Lately, I've not been doing that so much, but an idea came to me as I thought about this 52-photo challenge.  Maybe it will be interesting to write the assignments as my daughter snaps them.  Not describe the photos she's taking, but write something alongside.  For example, the first assignment was to do a self-portrait.  Writing a self-portrait could be interesting, right?  It could be evocative, not to mention indulgent.  I just thought at the time that turning this challenge into assignments for my blog would be a decent outlet for me, my mind and our friendship with words.

Thinking about all the qualities and characteristics that make a good self-portrait made my head fight with me a little bit.  Too much self-ness.  Too much vulnerability.  Too many avenues to travel.  And to think that someone, anyone, else would give even a cursory nod in the direction of my writing esoterically about myself is at least a little vain.   

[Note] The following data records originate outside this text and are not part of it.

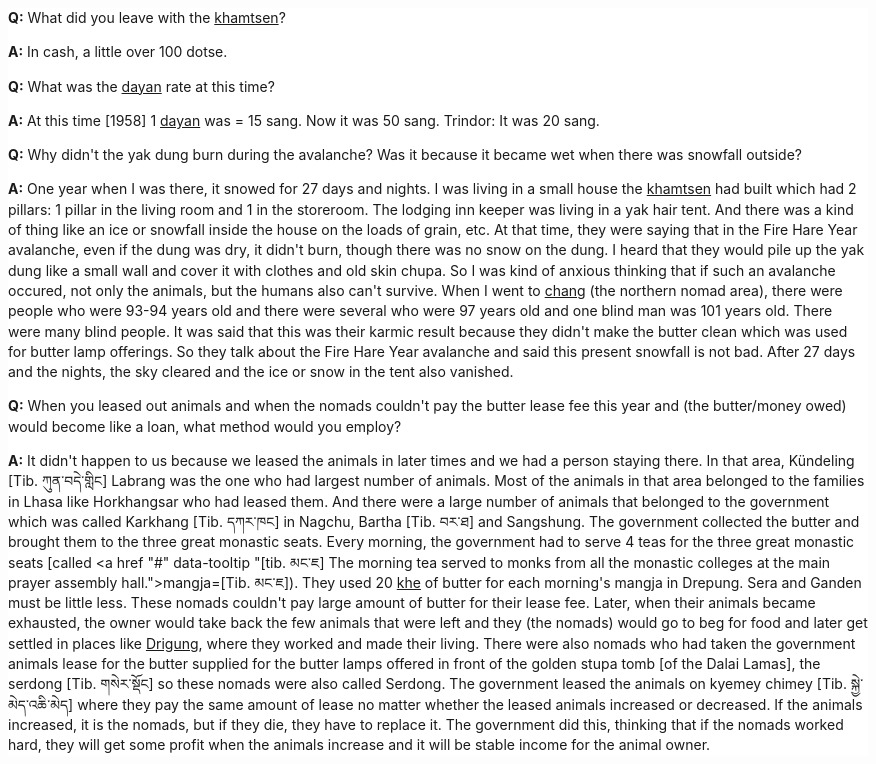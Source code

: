 **Q:**  What did you leave with the <a href="#" data-tooltip="[tib. ཁང་ཚན] A monastic residential unit in which monks from specific geographic areas lived. These were corporate entities with property and internal officials. Some large khamtsen had smaller subordinate units called mi tshan. Khamtsen were part of tratsang (colleges). For example, Hamdong Khamtsen was part of Gomang College in Drepung Monastery.">khamtsen</a>?   

**A:**  In cash, a little over 100 dotse.   

**Q:**  What was the <a href="#" data-tooltip="[tib. ད་ཡང; ch. 大洋] A Chinese silver dollar that had the image of Yuan Shikai on its face. It was used by the Chinese government in Tibet in the 1950s because Tibetans did not accept Chinese paper currency.">dayan</a> rate at this time?   

**A:**  At this time [1958] 1 <a href="#" data-tooltip="[tib. ད་ཡང; ch. 大洋] A Chinese silver dollar that had the image of Yuan Shikai on its face. It was used by the Chinese government in Tibet in the 1950s because Tibetans did not accept Chinese paper currency.">dayan</a> was = 15 sang. Now it was 50 sang. Trindor: It was 20 sang.   

**Q:**  Why didn't the yak dung burn during the avalanche? Was it because it became wet when there was snowfall outside?   

**A:**  One year when I was there, it snowed for 27 days and nights. I was living in a small house the <a href="#" data-tooltip="[tib. ཁང་ཚན] A monastic residential unit in which monks from specific geographic areas lived. These were corporate entities with property and internal officials. Some large khamtsen had smaller subordinate units called mi tshan. Khamtsen were part of tratsang (colleges). For example, Hamdong Khamtsen was part of Gomang College in Drepung Monastery.">khamtsen</a> had built which had 2 pillars: 1 pillar in the living room and 1 in the storeroom. The lodging inn keeper was living in a yak hair tent. And there was a kind of thing like an ice or snowfall inside the house on the loads of grain, etc. At that time, they were saying that in the Fire Hare Year avalanche, even if the dung was dry, it didn't burn, though there was no snow on the dung. I heard that they would pile up the yak dung like a small wall and cover it with clothes and old skin chupa. So I was kind of anxious thinking that if such an avalanche occured, not only the animals, but the humans also can't survive. When I went to <a href="#" data-tooltip="[tib. 1. ཆང, 2. བྱང] 1. Tibetan locally brewed barley beer. 2. North; nomad areas north of Lhasa in Nagchuga Prefecture 3. ch. 厂 factory.">chang</a> (the northern nomad area), there were people who were 93-94 years old and there were several who were 97 years old and one blind man was 101 years old. There were many blind people. It was said that this was their karmic result because they didn't make the butter clean which was used for butter lamp offerings. So they talk about the Fire Hare Year avalanche and said this present snowfall is not bad. After 27 days and the nights, the sky cleared and the ice or snow in the tent also vanished.   

**Q:**  When you leased out animals and when the nomads couldn't pay the butter lease fee this year and (the butter/money owed) would become like a loan, what method would you employ?   

**A:**  It didn't happen to us because we leased the animals in later times and we had a person staying there. In that area, Kündeling [Tib. ཀུན་བདེ་གླིང] Labrang was the one who had largest number of animals. Most of the animals in that area belonged to the families in Lhasa like Horkhangsar who had leased them. And there were a large number of animals that belonged to the government which was called Karkhang [Tib. དཀར་ཁང] in Nagchu, Bartha [Tib. བར་ཐ] and Sangshung. The government collected the butter and brought them to the three great monastic seats. Every morning, the government had to serve 4 teas for the three great monastic seats [called <a href "#" data-tooltip "[tib. མང་ཇ] The morning tea served to monks from all the monastic colleges at the main prayer assembly hall.">mangja</a>=[Tib. མང་ཇ]). They used 20 <a href="#" data-tooltip="[tib. ཁལ] A traditional volume measurement used for measuring grain in traditional Tibetan society. Sizes of this unit varied somewhat, but the official government khe (called mkhar ru or bstan dzin mkha ru) weighed about 28-31 pounds for barley. It was used to convey the size of fields. For example, a field said to be 10 khe in size meant that 10 khe of seed could be sown on that field.">khe</a> of butter for each morning's mangja in Drepung. Sera and Ganden must be little less. These nomads couldn't pay large amount of butter for their lease fee. Later, when their animals became exhausted, the owner would take back the few animals that were left and they (the nomads) would go to beg for food and later get settled in places like <a href="#" data-tooltip="[tib. འབྲི་གུང] The Drigung Monastery.">Drigung</a>, where they worked and made their living. There were also nomads who had taken the government animals lease for the butter supplied for the butter lamps offered in front of the golden stupa tomb [of the Dalai Lamas], the serdong [Tib. གསེར་སྡོང] so these nomads were also called Serdong. The government leased the animals on kyemey chimey [Tib. སྐྱེ་མེད་འཆི་མེད] where they pay the same amount of lease no matter whether the leased animals increased or decreased. If the animals increased, it is the nomads, but if they die, they have to replace it. The government did this, thinking that if the nomads worked hard, they will get some profit when the animals increase and it will be stable income for the animal owner.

So, here it is.  This explanation of an exercise in self-portrait writing, is my self portrait for this first assignment.  Well.  That's convenient.  The three categories in the challenge are "PORTRAIT," "ARTISTIC" and "LANDSCAPE," and have their own sub-assignments, as it were; traditional landscape or zoomed in landscape, or head shot portraits, or artistic red.  This is hash-tagged on social media as "dogwood52."  Dogwood is the photography studio who first issued the challenge.  I prefer this type of challenge to throwing a bucket of cold water on my head.

Leaving the work of taking real photographs to my photographer daughter who does a better job at it than many, here's a picture I took of some leaves in a puddle.  It's pretty because leaves in rain are pretty.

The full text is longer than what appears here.